While it is anticipated that the Adviser will purchase and sell securities based on recommendations by the U.S. Large Cap Database, the Adviser has full discretion over investment decisions for the Fund. Therefore, the Adviser has full decisionmaking power not only if it identifies a potential technical issue or error with the U.S. Large Cap Database, but also if it believes that the recommended portfolio does not further the Fund’s investment objective or fails to take into account company events such as corporate actions, mergers and spin-offs.

QRAFT AI-Enhanced U.S. Large Cap ETF: Companies in the health care sector are subject to extensive government regulation and their profitability can be significantly affected by restrictions on government reimbursement for medical expenses, rising costs of medical products and services, pricing pressure (including price discounting), limited product lines and an increased emphasis on the delivery of health care through outpatient services.

QRAFT AI-Enhanced U.S. Large Cap Momentum ETF: The Fund is subject to the risk that market or economic factors impacting technology companies and companies that rely heavily on technology advances could have a major effect on the value of the Fund’s investments.
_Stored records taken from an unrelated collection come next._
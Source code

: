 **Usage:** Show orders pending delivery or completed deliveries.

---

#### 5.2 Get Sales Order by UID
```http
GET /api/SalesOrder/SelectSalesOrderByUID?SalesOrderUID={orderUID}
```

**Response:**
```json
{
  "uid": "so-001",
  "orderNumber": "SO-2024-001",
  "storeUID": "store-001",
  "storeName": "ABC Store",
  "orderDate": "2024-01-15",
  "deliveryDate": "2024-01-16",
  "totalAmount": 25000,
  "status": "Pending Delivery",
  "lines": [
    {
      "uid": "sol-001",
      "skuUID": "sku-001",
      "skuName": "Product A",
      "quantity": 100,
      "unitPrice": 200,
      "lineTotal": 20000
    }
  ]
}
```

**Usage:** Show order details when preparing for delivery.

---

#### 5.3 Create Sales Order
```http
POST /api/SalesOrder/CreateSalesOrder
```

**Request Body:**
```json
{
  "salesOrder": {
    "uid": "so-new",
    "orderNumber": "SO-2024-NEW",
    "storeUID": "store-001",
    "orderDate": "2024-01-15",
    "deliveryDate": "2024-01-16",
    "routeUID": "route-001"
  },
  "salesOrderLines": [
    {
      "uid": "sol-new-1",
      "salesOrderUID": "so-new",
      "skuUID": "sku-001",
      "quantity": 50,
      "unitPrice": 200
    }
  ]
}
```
The value of stocks of technology companies and companies that rely heavily on technology is particularly vulnerable to rapid changes in technology product cycles, rapid product obsolescence, the loss of patent, copyright and trademark protections, government regulation and competition, both domestically and internationally, including competition from foreign competitors with lower production costs. Technology companies and companies that rely heavily on technology, especially those of smaller, less-seasoned companies, tend to be more volatile than the overall market.

QRAFT AI-Enhanced US High Dividend ETF: Securities that pay dividends, as a group, may be out of favor with the market and underperform the overall equity market or stocks of companies that do not pay dividends. In addition, changes in the dividend policies of the companies held by the Fund or the capital resources available for such company’s dividend payments may adversely affect the Fund. In the event a company reduces or eliminates its dividend, the Fund may not only lose the dividend payout but the stock price of the company may also fall.

QRAFT AI-Enhanced U.S. Next Value ETF: The value approach to investing involves the risk that stocks may remain undervalued, undervaluation may become more severe, or perceived undervaluation may actually represent intrinsic value. Value stocks may underperform the overall equity market while the market concentrates on growth stocks. The small- and mid-capitalization companies in which the Fund invests may be more vulnerable to adverse business or economic evens than larger, more established companies, and may underperform other segments of the market or the equity market as a whole. Securities of small- and mid-capitalization companies generally trade in lower volumes, are often more vulnerable to market volatility, and are subject to greater and more unpredictable price changes than larger capitalization stocks or the stock market as a whole.

Alpha – Alpha is a measure of the active return on an investment, the performance of that investment compared with a suitable market index.

AutoML – Short for Automated Machine Learning, AutoML is the automation of the machine learning process to make machine learning jobs simpler, easier, and faster.

Kirin API - Developed by Qraft’s data scientists, integrates multiple vendors to provide both macroeconomic and company fundamentals with the correct point-in-time data.